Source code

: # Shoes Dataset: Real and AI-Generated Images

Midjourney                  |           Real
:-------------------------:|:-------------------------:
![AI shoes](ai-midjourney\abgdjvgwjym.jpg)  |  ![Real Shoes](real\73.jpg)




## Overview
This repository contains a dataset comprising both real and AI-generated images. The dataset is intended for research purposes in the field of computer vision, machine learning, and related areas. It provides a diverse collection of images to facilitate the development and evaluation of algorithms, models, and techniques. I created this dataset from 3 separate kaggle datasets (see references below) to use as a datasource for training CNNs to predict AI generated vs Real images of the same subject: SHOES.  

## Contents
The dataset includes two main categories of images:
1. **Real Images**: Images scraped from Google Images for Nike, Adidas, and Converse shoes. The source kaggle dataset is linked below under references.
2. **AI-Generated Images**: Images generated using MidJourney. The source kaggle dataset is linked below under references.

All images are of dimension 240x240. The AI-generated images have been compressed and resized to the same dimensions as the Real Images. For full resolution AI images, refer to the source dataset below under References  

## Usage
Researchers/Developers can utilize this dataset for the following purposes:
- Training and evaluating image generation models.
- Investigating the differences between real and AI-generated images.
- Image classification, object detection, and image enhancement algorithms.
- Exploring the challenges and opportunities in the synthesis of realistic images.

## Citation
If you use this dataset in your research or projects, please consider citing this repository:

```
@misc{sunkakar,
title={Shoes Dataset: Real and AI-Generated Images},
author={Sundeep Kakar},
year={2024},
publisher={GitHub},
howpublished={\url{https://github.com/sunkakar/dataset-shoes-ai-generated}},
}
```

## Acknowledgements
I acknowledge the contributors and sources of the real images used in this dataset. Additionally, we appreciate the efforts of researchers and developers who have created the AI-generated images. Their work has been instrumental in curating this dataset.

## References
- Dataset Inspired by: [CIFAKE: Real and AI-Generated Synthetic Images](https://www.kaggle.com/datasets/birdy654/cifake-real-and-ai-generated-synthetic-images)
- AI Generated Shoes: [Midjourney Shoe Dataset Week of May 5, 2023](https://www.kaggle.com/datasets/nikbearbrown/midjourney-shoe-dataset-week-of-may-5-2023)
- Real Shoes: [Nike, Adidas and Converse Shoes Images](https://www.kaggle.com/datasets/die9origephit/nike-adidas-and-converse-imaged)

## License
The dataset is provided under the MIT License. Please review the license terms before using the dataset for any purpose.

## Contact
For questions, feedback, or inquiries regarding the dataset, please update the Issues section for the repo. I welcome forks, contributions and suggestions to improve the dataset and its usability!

**Required action:** For this task, please set down every entry exactly, with no line left out.

**Reply to the task:**
Source code

: # Shoes Dataset: Real and AI-Generated Images

Midjourney                  |           Real
:-------------------------:|:-------------------------:
![AI shoes](ai-midjourney\abgdjvgwjym.jpg)  |  ![Real Shoes](real\73.jpg)




## Overview
This repository contains a dataset comprising both real and AI-generated images. The dataset is intended for research purposes in the field of computer vision, machine learning, and related areas. It provides a diverse collection of images to facilitate the development and evaluation of algorithms, models, and techniques. I created this dataset from 3 separate kaggle datasets (see references below) to use as a datasource for training CNNs to predict AI generated vs Real images of the same subject: SHOES.  

## Contents
The dataset includes two main categories of images:
1. **Real Images**: Images scraped from Google Images for Nike, Adidas, and Converse shoes. The source kaggle dataset is linked below under references.
2. **AI-Generated Images**: Images generated using MidJourney. The source kaggle dataset is linked below under references.

All images are of dimension 240x240. The AI-generated images have been compressed and resized to the same dimensions as the Real Images. For full resolution AI images, refer to the source dataset below under References  

## Usage
Researchers/Developers can utilize this dataset for the following purposes:
- Training and evaluating image generation models.
- Investigating the differences between real and AI-generated images.
- Image classification, object detection, and image enhancement algorithms.
- Exploring the challenges and opportunities in the synthesis of realistic images.

## Citation
If you use this dataset in your research or projects, please consider citing this repository:

```
@misc{sunkakar,
title={Shoes Dataset: Real and AI-Generated Images},
author={Sundeep Kakar},
year={2024},
publisher={GitHub},
howpublished={\url{https://github.com/sunkakar/dataset-shoes-ai-generated}},
}
```

## Acknowledgements
I acknowledge the contributors and sources of the real images used in this dataset. Additionally, we appreciate the efforts of researchers and developers who have created the AI-generated images. Their work has been instrumental in curating this dataset.

## References
- Dataset Inspired by: [CIFAKE: Real and AI-Generated Synthetic Images](https://www.kaggle.com/datasets/birdy654/cifake-real-and-ai-generated-synthetic-images)
- AI Generated Shoes: [Midjourney Shoe Dataset Week of May 5, 2023](https://www.kaggle.com/datasets/nikbearbrown/midjourney-shoe-dataset-week-of-may-5-2023)
- Real Shoes: [Nike, Adidas and Converse Shoes Images](https://www.kaggle.com/datasets/die9origephit/nike-adidas-and-converse-imaged)

## License
The dataset is provided under the MIT License. Please review the license terms before using the dataset for any purpose.

## Contact
For questions, feedback, or inquiries regarding the dataset, please update the Issues section for the repo. I welcome forks, contributions and suggestions to improve the dataset and its usability!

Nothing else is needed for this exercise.